Items listed in a dataset:
——

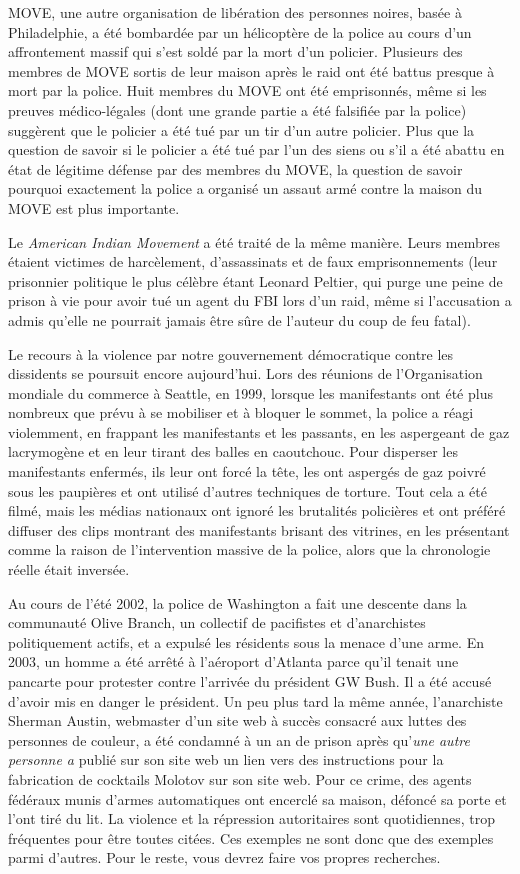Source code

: MOVE, une autre organisation de libération des personnes noires, basée à Philadelphie, a été bombardée par un hélicoptère de la police au cours d'un affrontement massif qui s'est soldé par la mort d'un policier. Plusieurs des membres de MOVE sortis de leur maison après le raid ont été battus presque à mort par la police. Huit membres du MOVE ont été emprisonnés, même si les preuves médico-légales (dont une grande partie a été falsifiée par la police) suggèrent que le policier a été tué par un tir d’un autre policier. Plus que la question de savoir si le policier a été tué par l'un des siens ou s'il a été abattu en état de légitime défense par des membres du MOVE, la question de savoir pourquoi exactement la police a organisé un assaut armé contre la maison du MOVE est plus importante.

Le \emph{American Indian Movement} a été traité de la même manière. Leurs membres étaient victimes de harcèlement, d'assassinats et de faux emprisonnements (leur prisonnier politique le plus célèbre étant Leonard Peltier, qui purge une peine de prison à vie pour avoir tué un agent du FBI lors d'un raid, même si l'accusation a admis qu'elle ne pourrait jamais être sûre de l'auteur du coup de feu fatal).

Le recours à la violence par notre gouvernement démocratique contre les dissidents se poursuit encore aujourd'hui. Lors des réunions de l'Organisation mondiale du commerce à Seattle, en 1999, lorsque les manifestants ont été plus nombreux que prévu à se mobiliser et à bloquer le sommet, la police a réagi violemment, en frappant les manifestants et les passants, en les aspergeant de gaz lacrymogène et en leur tirant des balles en caoutchouc. Pour disperser les manifestants enfermés, ils leur ont forcé la tête, les ont aspergés de gaz poivré sous les paupières et ont utilisé d'autres techniques de torture. Tout cela a été filmé, mais les médias nationaux ont ignoré les brutalités policières et ont préféré diffuser des clips montrant des manifestants brisant des vitrines, en les présentant comme la raison de l'intervention massive de la police, alors que la chronologie réelle était inversée.

Au cours de l'été 2002, la police de Washington a fait une descente dans la communauté Olive Branch, un collectif de pacifistes et d'anarchistes politiquement actifs, et a expulsé les résidents sous la menace d'une arme. En 2003, un homme a été arrêté à l'aéroport d'Atlanta parce qu'il tenait une pancarte pour protester contre l'arrivée du président GW Bush. Il a été accusé d'avoir mis en danger le président. Un peu plus tard la même année, l'anarchiste Sherman Austin, webmaster d'un site web à succès consacré aux luttes des personnes de couleur, a été condamné à un an de prison après qu'\emph{une autre personne a} publié sur son site web un lien vers des instructions pour la fabrication de cocktails Molotov sur son site web. Pour ce crime, des agents fédéraux munis d'armes automatiques ont encerclé sa maison, défoncé sa porte et l'ont tiré du lit. La violence et la répression autoritaires sont quotidiennes, trop fréquentes pour être toutes citées. Ces exemples ne sont donc que des exemples parmi d'autres. Pour le reste, vous devrez faire vos propres recherches.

——

* **Problem description**: Only one number is needed: please count the lines of the entries above in which the string "violence" occurs.

* **Answer for this exercise**: 2